On the 26th of October 2017, we experienced a widespread bug that resulted in PC-EFTPOS integrated EFTPOS not working upon the second transaction attempted per page load.

The incident was caused due to faulty code introduced to our production server while implementing a new feature. We believe this affected approximately one-quarter of our customers.

We apologies to all of our customers that were affected and this article explains why the issue occurred and what we are doing to prevent this from happening in the future.

The Feature

When you use our EFTPOS integration, we load the integration page in what is known as a “frame”, this is essentially another webpage loaded inside the current webpage. We then send and receive data from that page to process the EFTPOS transaction.

Upon finalising the sale and selecting EFTPOS as the payment method, we then reload and display the frame. This works well for the most part as the frame is cached so it can work offline, however when you have an internet connection that is slow or drops in and out you may notice a white flash for a couple of seconds when the page loads which results in slower transaction time.

Our solution to this problem is to prevent the page load from occurring after the first load, which leads to our problem.

The Problem

For this change to work, we had to rewrite the way we handle integrations and had to modify how the integration communicated with the POS. We tested with both an existing install and a new install and after determining that the changes worked as we expected we put the code into production.

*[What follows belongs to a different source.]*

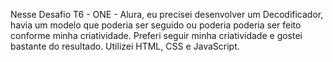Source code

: Nesse Desafio T6 - ONE - Alura, eu precisei desenvolver um Decodificador, 
havia um modelo que poderia ser seguido ou poderia poderia ser feito conforme minha criatividade.
Preferi seguir minha criatividade e gostei bastante do resultado.
Utilizei HTML, CSS e JavaScript.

However, the code didn’t work as expected due to how we cache data in the register for when you go offline.

Upon visiting the register for the first time, we complete a “full synchronisation” of your data and we also cache a large amount of code that allows the register to operate when offline. Upon future requests (page loads) we then serve the code from the cache and we update the code in the background (which means that the following request then uses the latest code). We use this method as it results in swapping back to the register quickly from any page and being able to work instantaneously when offline rather than having to wait for a request to fail before swapping to the cached code.

So, you may have spotted the issue already. We refresh the cache when you visit the page, that means that the register code would be updated before the EFTPOS integration code if you did not complete an EFTPOS transaction when the page first loaded (the code would be using different versions). This resulted in the issue of “Returning to CloudPOS” as the EFTPOS integration was waiting for the page the reload.

The Solution

Upon learning of the problem, we instantly rolled back the code, which prevented the problem from occurring on additional customers, however this didn’t fix the problem for people currently experiencing the issue (for the same reason as above). We then made additional code changes and uploaded a fix (at the point of writing we have not yet fully implemented the original feature as it is undergoing rigorous testing in all environments that we can find) which attempted to force the browser to update the entire cache. We then also published a way to manually update the cache on this blog.

Publication

We first shared the post on the blog, however to reach the most amount of clients we posted the fix on our Facebook page and we also made use of the “Team Message” to display the fix to all clients.

Future Prevention

In order to prevent this from occurring in the future we are implementing version splitting across Vendors (which was the plan from the start once we reached enough clients for this to become viable). This will mean that certain clients will run on the “latest” code, other clients will run on “beta” code and all other clients will run on “stable” code. New code will then have to pass through from “latest” to “beta” before making its way to “stable”. While this will mean slower roll-out of new features, it will result in errors being picked up earlier.

We are also implementing automatic tests for our EFTPOS integration, we already have a large amount of tests that are constantly increasing for other areas of the POS, however we had not yet implemented tests for our EFTPOS integrations due to the additional requirement of EFTPOS hardware.

Conclusion

Once again, we sincerely apologies for any inconvenience this has caused and we are hard at work to prevent issues like this from happening in the future.